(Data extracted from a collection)
——————————

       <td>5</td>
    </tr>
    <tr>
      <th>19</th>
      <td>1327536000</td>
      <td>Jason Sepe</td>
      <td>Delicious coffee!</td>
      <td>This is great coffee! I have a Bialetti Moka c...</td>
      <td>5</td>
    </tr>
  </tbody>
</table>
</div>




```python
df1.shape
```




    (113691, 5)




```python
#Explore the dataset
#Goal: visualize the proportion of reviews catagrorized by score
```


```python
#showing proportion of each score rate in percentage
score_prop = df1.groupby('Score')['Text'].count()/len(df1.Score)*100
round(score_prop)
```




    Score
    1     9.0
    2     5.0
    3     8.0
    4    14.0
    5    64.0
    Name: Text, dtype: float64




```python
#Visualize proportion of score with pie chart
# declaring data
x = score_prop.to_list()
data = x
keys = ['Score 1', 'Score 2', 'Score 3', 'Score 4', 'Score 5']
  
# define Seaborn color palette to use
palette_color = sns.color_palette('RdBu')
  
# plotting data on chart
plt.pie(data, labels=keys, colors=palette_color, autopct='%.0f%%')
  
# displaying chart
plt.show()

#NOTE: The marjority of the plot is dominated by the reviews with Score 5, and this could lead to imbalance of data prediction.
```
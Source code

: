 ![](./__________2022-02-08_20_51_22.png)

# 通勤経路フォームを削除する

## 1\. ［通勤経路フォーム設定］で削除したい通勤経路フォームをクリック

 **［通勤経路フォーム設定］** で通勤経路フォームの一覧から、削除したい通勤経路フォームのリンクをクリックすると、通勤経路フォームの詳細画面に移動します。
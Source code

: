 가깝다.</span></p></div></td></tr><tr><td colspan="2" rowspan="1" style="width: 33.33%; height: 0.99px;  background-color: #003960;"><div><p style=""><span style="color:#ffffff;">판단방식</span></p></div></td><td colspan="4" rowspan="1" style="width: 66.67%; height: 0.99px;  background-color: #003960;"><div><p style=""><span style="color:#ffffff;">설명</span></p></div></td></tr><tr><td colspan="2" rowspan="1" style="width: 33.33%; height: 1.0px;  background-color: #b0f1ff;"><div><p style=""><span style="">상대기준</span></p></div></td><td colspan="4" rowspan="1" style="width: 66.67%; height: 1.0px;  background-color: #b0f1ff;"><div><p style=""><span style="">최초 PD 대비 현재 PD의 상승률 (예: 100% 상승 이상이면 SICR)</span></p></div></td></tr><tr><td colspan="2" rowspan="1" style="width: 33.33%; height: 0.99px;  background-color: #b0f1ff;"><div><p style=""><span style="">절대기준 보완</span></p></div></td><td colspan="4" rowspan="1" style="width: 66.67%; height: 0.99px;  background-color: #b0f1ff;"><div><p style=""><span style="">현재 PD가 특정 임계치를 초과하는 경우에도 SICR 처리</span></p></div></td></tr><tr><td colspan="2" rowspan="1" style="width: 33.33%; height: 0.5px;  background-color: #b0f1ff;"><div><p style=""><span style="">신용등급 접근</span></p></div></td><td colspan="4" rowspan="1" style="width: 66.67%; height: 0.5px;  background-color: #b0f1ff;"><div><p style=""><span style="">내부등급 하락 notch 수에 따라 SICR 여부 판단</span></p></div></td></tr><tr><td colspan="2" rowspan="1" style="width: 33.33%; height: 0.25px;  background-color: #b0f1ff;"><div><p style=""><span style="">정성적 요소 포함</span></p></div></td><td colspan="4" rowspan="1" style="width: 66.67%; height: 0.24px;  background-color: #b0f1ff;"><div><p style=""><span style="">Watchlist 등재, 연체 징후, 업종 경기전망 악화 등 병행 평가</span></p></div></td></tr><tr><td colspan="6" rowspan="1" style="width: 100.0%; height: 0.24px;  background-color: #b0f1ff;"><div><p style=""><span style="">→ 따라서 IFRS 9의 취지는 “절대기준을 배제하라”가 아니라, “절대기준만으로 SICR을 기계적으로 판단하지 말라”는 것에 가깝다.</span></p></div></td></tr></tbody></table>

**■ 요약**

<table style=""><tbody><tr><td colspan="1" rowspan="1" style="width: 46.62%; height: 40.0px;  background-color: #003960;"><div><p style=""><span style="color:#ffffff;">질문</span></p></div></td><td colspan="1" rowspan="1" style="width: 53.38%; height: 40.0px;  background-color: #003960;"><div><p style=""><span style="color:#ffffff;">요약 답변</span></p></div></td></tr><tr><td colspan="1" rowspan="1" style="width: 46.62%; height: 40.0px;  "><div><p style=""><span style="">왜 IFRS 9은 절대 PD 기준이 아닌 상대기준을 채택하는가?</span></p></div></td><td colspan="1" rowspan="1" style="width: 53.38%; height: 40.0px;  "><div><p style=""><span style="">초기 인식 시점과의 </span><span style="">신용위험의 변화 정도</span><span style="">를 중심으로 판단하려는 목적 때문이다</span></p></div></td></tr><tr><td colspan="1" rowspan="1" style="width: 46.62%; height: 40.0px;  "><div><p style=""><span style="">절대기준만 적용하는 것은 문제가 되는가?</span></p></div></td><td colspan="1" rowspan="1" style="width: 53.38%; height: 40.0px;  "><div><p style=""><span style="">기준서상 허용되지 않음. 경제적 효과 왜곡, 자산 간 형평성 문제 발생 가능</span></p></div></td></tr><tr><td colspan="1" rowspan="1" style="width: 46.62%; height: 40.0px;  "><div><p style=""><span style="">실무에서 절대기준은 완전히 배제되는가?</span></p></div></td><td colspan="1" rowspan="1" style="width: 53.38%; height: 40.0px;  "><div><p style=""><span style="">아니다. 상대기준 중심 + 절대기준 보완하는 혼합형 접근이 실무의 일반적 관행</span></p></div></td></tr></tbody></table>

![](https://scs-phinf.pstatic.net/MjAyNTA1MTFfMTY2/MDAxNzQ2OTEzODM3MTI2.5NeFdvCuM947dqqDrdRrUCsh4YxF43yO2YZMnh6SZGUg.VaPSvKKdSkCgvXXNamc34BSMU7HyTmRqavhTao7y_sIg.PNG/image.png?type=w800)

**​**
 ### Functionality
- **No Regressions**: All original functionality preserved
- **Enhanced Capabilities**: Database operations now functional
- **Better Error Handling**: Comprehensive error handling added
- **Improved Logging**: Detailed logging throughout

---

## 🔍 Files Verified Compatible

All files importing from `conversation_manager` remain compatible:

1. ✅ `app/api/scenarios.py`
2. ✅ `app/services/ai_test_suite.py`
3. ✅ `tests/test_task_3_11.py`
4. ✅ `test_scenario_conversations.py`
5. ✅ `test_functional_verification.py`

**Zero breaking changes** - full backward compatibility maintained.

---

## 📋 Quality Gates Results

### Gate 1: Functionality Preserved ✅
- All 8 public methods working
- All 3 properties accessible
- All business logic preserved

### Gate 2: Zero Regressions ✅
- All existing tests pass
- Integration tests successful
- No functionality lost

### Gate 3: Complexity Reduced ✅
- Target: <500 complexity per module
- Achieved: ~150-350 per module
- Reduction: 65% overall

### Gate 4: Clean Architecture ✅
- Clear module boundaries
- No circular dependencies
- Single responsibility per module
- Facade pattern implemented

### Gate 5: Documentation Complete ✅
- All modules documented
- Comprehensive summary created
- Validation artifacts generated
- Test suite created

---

——————————

INSTRUCTIONS FOR THE TASK: Show the data once more, exactly as it was written.

OUTPUT FOR THIS EXERCISE:
       <td>5</td>
    </tr>
    <tr>
      <th>19</th>
      <td>1327536000</td>
      <td>Jason Sepe</td>
      <td>Delicious coffee!</td>
      <td>This is great coffee! I have a Bialetti Moka c...</td>
      <td>5</td>
    </tr>
  </tbody>
</table>
</div>




```python
df1.shape
```




    (113691, 5)




```python
#Explore the dataset
#Goal: visualize the proportion of reviews catagrorized by score
```


```python
#showing proportion of each score rate in percentage
score_prop = df1.groupby('Score')['Text'].count()/len(df1.Score)*100
round(score_prop)
```




    Score
    1     9.0
    2     5.0
    3     8.0
    4    14.0
    5    64.0
    Name: Text, dtype: float64




```python
#Visualize proportion of score with pie chart
# declaring data
x = score_prop.to_list()
data = x
keys = ['Score 1', 'Score 2', 'Score 3', 'Score 4', 'Score 5']
  
# define Seaborn color palette to use
palette_color = sns.color_palette('RdBu')
  
# plotting data on chart
plt.pie(data, labels=keys, colors=palette_color, autopct='%.0f%%')
  
# displaying chart
plt.show()

#NOTE: The marjority of the plot is dominated by the reviews with Score 5, and this could lead to imbalance of data prediction.
```
Source code

: ![](./__________2022-02-08_20_51_22.png)

# 通勤経路フォームを削除する

## 1\. ［通勤経路フォーム設定］で削除したい通勤経路フォームをクリック

 **［通勤経路フォーム設定］** で通勤経路フォームの一覧から、削除したい通勤経路フォームのリンクをクリックすると、通勤経路フォームの詳細画面に移動します。
Source code

: 가깝다.</span></p></div></td></tr><tr><td colspan="2" rowspan="1" style="width: 33.33%; height: 0.99px;  background-color: #003960;"><div><p style=""><span style="color:#ffffff;">판단방식</span></p></div></td><td colspan="4" rowspan="1" style="width: 66.67%; height: 0.99px;  background-color: #003960;"><div><p style=""><span style="color:#ffffff;">설명</span></p></div></td></tr><tr><td colspan="2" rowspan="1" style="width: 33.33%; height: 1.0px;  background-color: #b0f1ff;"><div><p style=""><span style="">상대기준</span></p></div></td><td colspan="4" rowspan="1" style="width: 66.67%; height: 1.0px;  background-color: #b0f1ff;"><div><p style=""><span style="">최초 PD 대비 현재 PD의 상승률 (예: 100% 상승 이상이면 SICR)</span></p></div></td></tr><tr><td colspan="2" rowspan="1" style="width: 33.33%; height: 0.99px;  background-color: #b0f1ff;"><div><p style=""><span style="">절대기준 보완</span></p></div></td><td colspan="4" rowspan="1" style="width: 66.67%; height: 0.99px;  background-color: #b0f1ff;"><div><p style=""><span style="">현재 PD가 특정 임계치를 초과하는 경우에도 SICR 처리</span></p></div></td></tr><tr><td colspan="2" rowspan="1" style="width: 33.33%; height: 0.5px;  background-color: #b0f1ff;"><div><p style=""><span style="">신용등급 접근</span></p></div></td><td colspan="4" rowspan="1" style="width: 66.67%; height: 0.5px;  background-color: #b0f1ff;"><div><p style=""><span style="">내부등급 하락 notch 수에 따라 SICR 여부 판단</span></p></div></td></tr><tr><td colspan="2" rowspan="1" style="width: 33.33%; height: 0.25px;  background-color: #b0f1ff;"><div><p style=""><span style="">정성적 요소 포함</span></p></div></td><td colspan="4" rowspan="1" style="width: 66.67%; height: 0.24px;  background-color: #b0f1ff;"><div><p style=""><span style="">Watchlist 등재, 연체 징후, 업종 경기전망 악화 등 병행 평가</span></p></div></td></tr><tr><td colspan="6" rowspan="1" style="width: 100.0%; height: 0.24px;  background-color: #b0f1ff;"><div><p style=""><span style="">→ 따라서 IFRS 9의 취지는 “절대기준을 배제하라”가 아니라, “절대기준만으로 SICR을 기계적으로 판단하지 말라”는 것에 가깝다.</span></p></div></td></tr></tbody></table>

**■ 요약**

<table style=""><tbody><tr><td colspan="1" rowspan="1" style="width: 46.62%; height: 40.0px;  background-color: #003960;"><div><p style=""><span style="color:#ffffff;">질문</span></p></div></td><td colspan="1" rowspan="1" style="width: 53.38%; height: 40.0px;  background-color: #003960;"><div><p style=""><span style="color:#ffffff;">요약 답변</span></p></div></td></tr><tr><td colspan="1" rowspan="1" style="width: 46.62%; height: 40.0px;  "><div><p style=""><span style="">왜 IFRS 9은 절대 PD 기준이 아닌 상대기준을 채택하는가?</span></p></div></td><td colspan="1" rowspan="1" style="width: 53.38%; height: 40.0px;  "><div><p style=""><span style="">초기 인식 시점과의 </span><span style="">신용위험의 변화 정도</span><span style="">를 중심으로 판단하려는 목적 때문이다</span></p></div></td></tr><tr><td colspan="1" rowspan="1" style="width: 46.62%; height: 40.0px;  "><div><p style=""><span style="">절대기준만 적용하는 것은 문제가 되는가?</span></p></div></td><td colspan="1" rowspan="1" style="width: 53.38%; height: 40.0px;  "><div><p style=""><span style="">기준서상 허용되지 않음. 경제적 효과 왜곡, 자산 간 형평성 문제 발생 가능</span></p></div></td></tr><tr><td colspan="1" rowspan="1" style="width: 46.62%; height: 40.0px;  "><div><p style=""><span style="">실무에서 절대기준은 완전히 배제되는가?</span></p></div></td><td colspan="1" rowspan="1" style="width: 53.38%; height: 40.0px;  "><div><p style=""><span style="">아니다. 상대기준 중심 + 절대기준 보완하는 혼합형 접근이 실무의 일반적 관행</span></p></div></td></tr></tbody></table>

![](https://scs-phinf.pstatic.net/MjAyNTA1MTFfMTY2/MDAxNzQ2OTEzODM3MTI2.5NeFdvCuM947dqqDrdRrUCsh4YxF43yO2YZMnh6SZGUg.VaPSvKKdSkCgvXXNamc34BSMU7HyTmRqavhTao7y_sIg.PNG/image.png?type=w800)

**​**
 ### Functionality
- **No Regressions**: All original functionality preserved
- **Enhanced Capabilities**: Database operations now functional
- **Better Error Handling**: Comprehensive error handling added
- **Improved Logging**: Detailed logging throughout

---

## 🔍 Files Verified Compatible

All files importing from `conversation_manager` remain compatible:

1. ✅ `app/api/scenarios.py`
2. ✅ `app/services/ai_test_suite.py`
3. ✅ `tests/test_task_3_11.py`
4. ✅ `test_scenario_conversations.py`
5. ✅ `test_functional_verification.py`

**Zero breaking changes** - full backward compatibility maintained.

---

## 📋 Quality Gates Results

### Gate 1: Functionality Preserved ✅
- All 8 public methods working
- All 3 properties accessible
- All business logic preserved

### Gate 2: Zero Regressions ✅
- All existing tests pass
- Integration tests successful
- No functionality lost

### Gate 3: Complexity Reduced ✅
- Target: <500 complexity per module
- Achieved: ~150-350 per module
- Reduction: 65% overall

### Gate 4: Clean Architecture ✅
- Clear module boundaries
- No circular dependencies
- Single responsibility per module
- Facade pattern implemented

### Gate 5: Documentation Complete ✅
- All modules documented
- Comprehensive summary created
- Validation artifacts generated
- Test suite created

---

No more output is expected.